Posted by: SLC on March 2, 2007 11:00 PM

I might be just stating the obvious here, but the reason that Democrats get in trouble for this kind of thing more than Republicans do is the same reason that the Phoenix Suns have more wins than the Boston Celtics. It's about skill. There is an art to making a big stink out of these kind of things, and the Republicans are much better at it.

Posted by: cs on March 2, 2007 11:09 PM

SLC- yeah, no shit. Whoever decided that this goon was hot? Or, the other one- Laura Ingraham- listen to her voice for one second and if that's not a mechanical device- I don't know what is. If she's human, then a blow-up doll with a chatty-Cathy voice is good to go.

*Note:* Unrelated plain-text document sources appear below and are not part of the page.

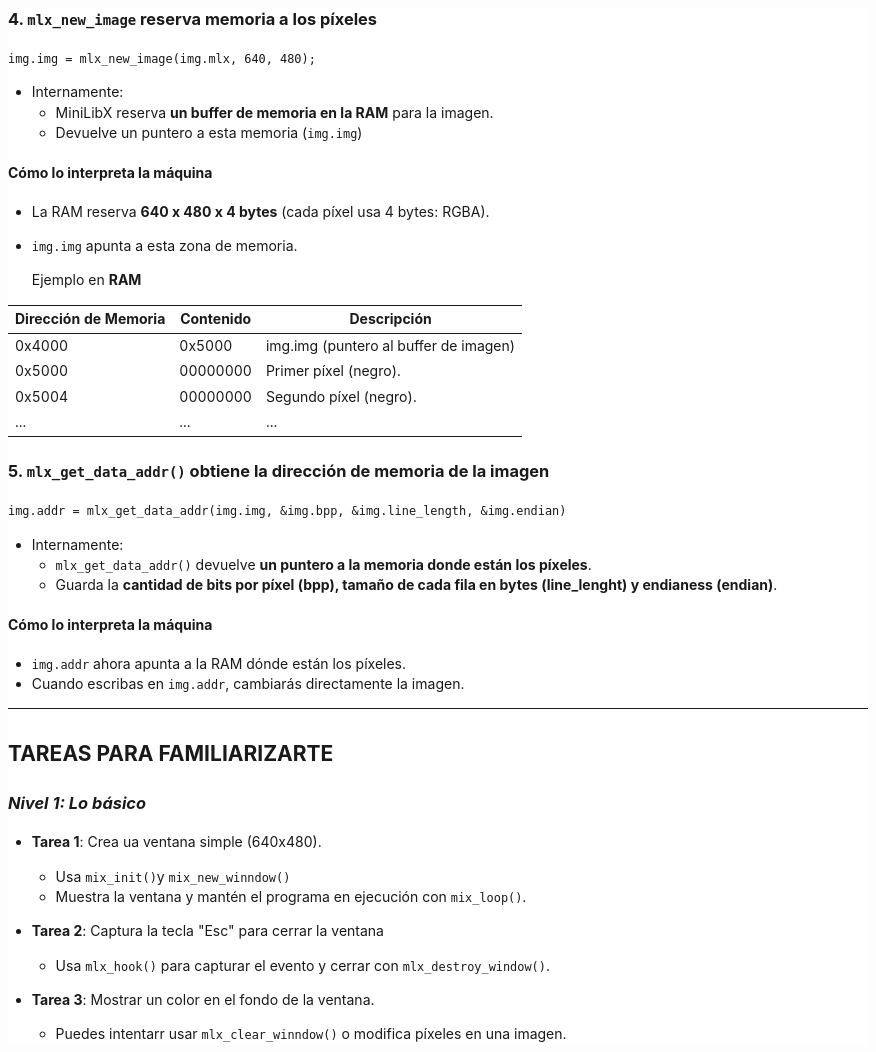 ### 4. ``mlx_new_image`` reserva memoria a los píxeles

``img.img = mlx_new_image(img.mlx, 640, 480);``

- Internamente:
	- MiniLibX reserva **un buffer de memoria en la RAM** para la imagen.
	- Devuelve un puntero a esta memoria (``img.img``)

#### Cómo lo interpreta la máquina
- La RAM reserva **640 x 480 x 4 bytes** (cada píxel usa 4 bytes: RGBA).
- ``img.img`` apunta a esta zona de memoria.

	Ejemplo en **RAM**

| **Dirección de Memoria** | **Contenido** | **Descripción**                       |
| ------------------------ | ------------- | ------------------------------------- |
| 0x4000                   | 0x5000        | img.img (puntero al buffer de imagen) |
| 0x5000                   | 00000000      | Primer píxel (negro).                 |
| 0x5004                   | 00000000      | Segundo píxel (negro).                |
| ...                      | ...           | ...                                   |

### 5. ``mlx_get_data_addr()`` obtiene la dirección de memoria de la imagen

``img.addr = mlx_get_data_addr(img.img, &img.bpp, &img.line_length, &img.endian)``

- Internamente:
	- ``mlx_get_data_addr()`` devuelve **un puntero a la memoria donde están los píxeles**.
	- Guarda la **cantidad de bits por píxel (bpp), tamaño de cada fila en bytes (line_lenght) y endianess (endian)**. 
#### Cómo lo interpreta la máquina
- ``img.addr`` ahora apunta a la RAM dónde están los píxeles.
- Cuando escribas en ``img.addr``, cambiarás directamente la imagen.



 --------------------

## **TAREAS PARA FAMILIARIZARTE**

### *Nivel 1: Lo básico*

- **Tarea 1**: Crea ua ventana simple (640x480).
	- Usa ``mix_init()``y ``mix_new_winndow()``
	- Muestra la ventana y mantén el programa en ejecución con ``mix_loop()``.

- **Tarea 2**: Captura la tecla "Esc" para cerrar la ventana
	- Usa ``mlx_hook()`` para capturar el evento y cerrar con ``mlx_destroy_window()``.

- **Tarea 3**: Mostrar un color en el fondo de la ventana.
	- Puedes intentarr usar ``mlx_clear_winndow()`` o modifica píxeles en una imagen.
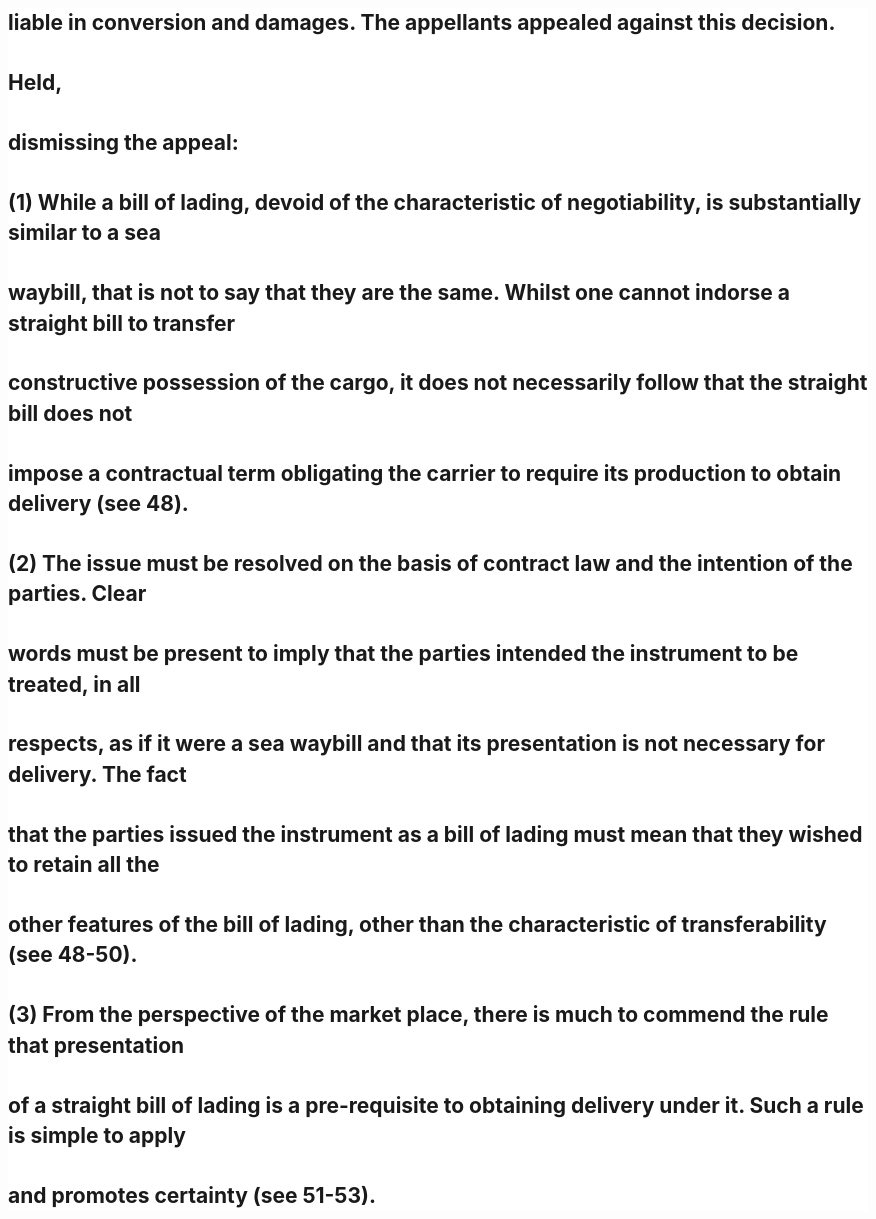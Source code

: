 ## liable in conversion and damages. The appellants appealed against this decision. 

## Held, 

## dismissing the appeal: 

## (1) While a bill of lading, devoid of the characteristic of negotiability, is substantially similar to a sea 

## waybill, that is not to say that they are the same. Whilst one cannot indorse a straight bill to transfer 

## constructive possession of the cargo, it does not necessarily follow that the straight bill does not 

## impose a contractual term obligating the carrier to require its production to obtain delivery (see 48). 

## (2) The issue must be resolved on the basis of contract law and the intention of the parties. Clear 

## words must be present to imply that the parties intended the instrument to be treated, in all 

## respects, as if it were a sea waybill and that its presentation is not necessary for delivery. The fact 

## that the parties issued the instrument as a bill of lading must mean that they wished to retain all the 

## other features of the bill of lading, other than the characteristic of transferability (see 48-50). 

## (3) From the perspective of the market place, there is much to commend the rule that presentation 

## of a straight bill of lading is a pre-requisite to obtaining delivery under it. Such a rule is simple to apply 

## and promotes certainty (see 51-53).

Posted by: Trevor on March 2, 2007 11:13 PM

Um, I don't think that many people consider Dr. Laura hot ... though she DID look kind of cute in those sex photos from a few years back. But now ... yikes.

Posted by: Larry M on March 2, 2007 11:16 PM

You are really reaching Matt. No, this isn't the same as Edwards hiring that blogger. If Marcotte had merely given a foul speech before Edwards gave a speech, do you really think Edwards would have gotten that much flack?

Posted by: pjgoober on March 3, 2007 12:05 AM

You are really reaching Matt. No, this isn't the same as Edwards hiring that blogger. If Marcotte had merely given a foul speech before Edwards gave a speech, do you really think Edwards would have gotten that much flack?

Are you HIGH?!?

Look, I know that compared to others I had no trouble with - or a higher tolerance for - the way Marcotte goes about her business, but she wrote, disrespectfully and irreverently and at times blasphemously (though what that's worth to a non-believer is, of course, nil) about a belief system. At times, she spoke intemperately and obscenely about people who held to that belief system and used it in a particular way. (Brief pause: and it's clear that her actual angry and impolite rhetoric was reserved for a subset of said groups, and not for the whole groups entire, and if you believe otherwise you have either an issue with comprehending context or a willingness to ignore the truth in favor of your own rhetoric - but of this, pjgoober, I am not accusing you, I'm just saying since I'm peeved.)

Coulter called a major presidential candidate a FAGGOT. SHE CALLED HIM A FAGGOT.

Now analogies get tricky here because we obviously don't know whether or not Edwards is gay, and there's, shall we say, reasonable circumstantial evidence to presume that he's not. But this is a word in the same arena as (if some people would argue not on par with) nigger. So to say: "Imagine if she'd called Obama a nigger" is perhaps not the best analogy. So let's stick with Edwards. What if she'd implied that his ancestry was questionable and then implied that maybe he was a "nigger" - using that word? What if she were speaking about Bill Richardson (much less major a candidate, I know) a Spic? What if Liberman was a little kikey? Are you fucking kidding me? She used a No-Two-Ways-About-It vicious slur against a major presidential candidate. SHE CALLED HIM A FAGGOT. This is ONLY "acceptable" within our discourse - by which I mean, no one will actually do anything to remove her from influence - because the slur in question was about gay people. This is ridiculous shit and if you don't get offended by it, or as offended as I do, well, different strokes for different folks. But to compare this to Marcotte making an off-color joke about the Virgin Mary? Come on. This is more like if Marcotte said "Well, I'm sure Pope Benedict would be an interesting guy to talk to but I won't be in a room with a child molester."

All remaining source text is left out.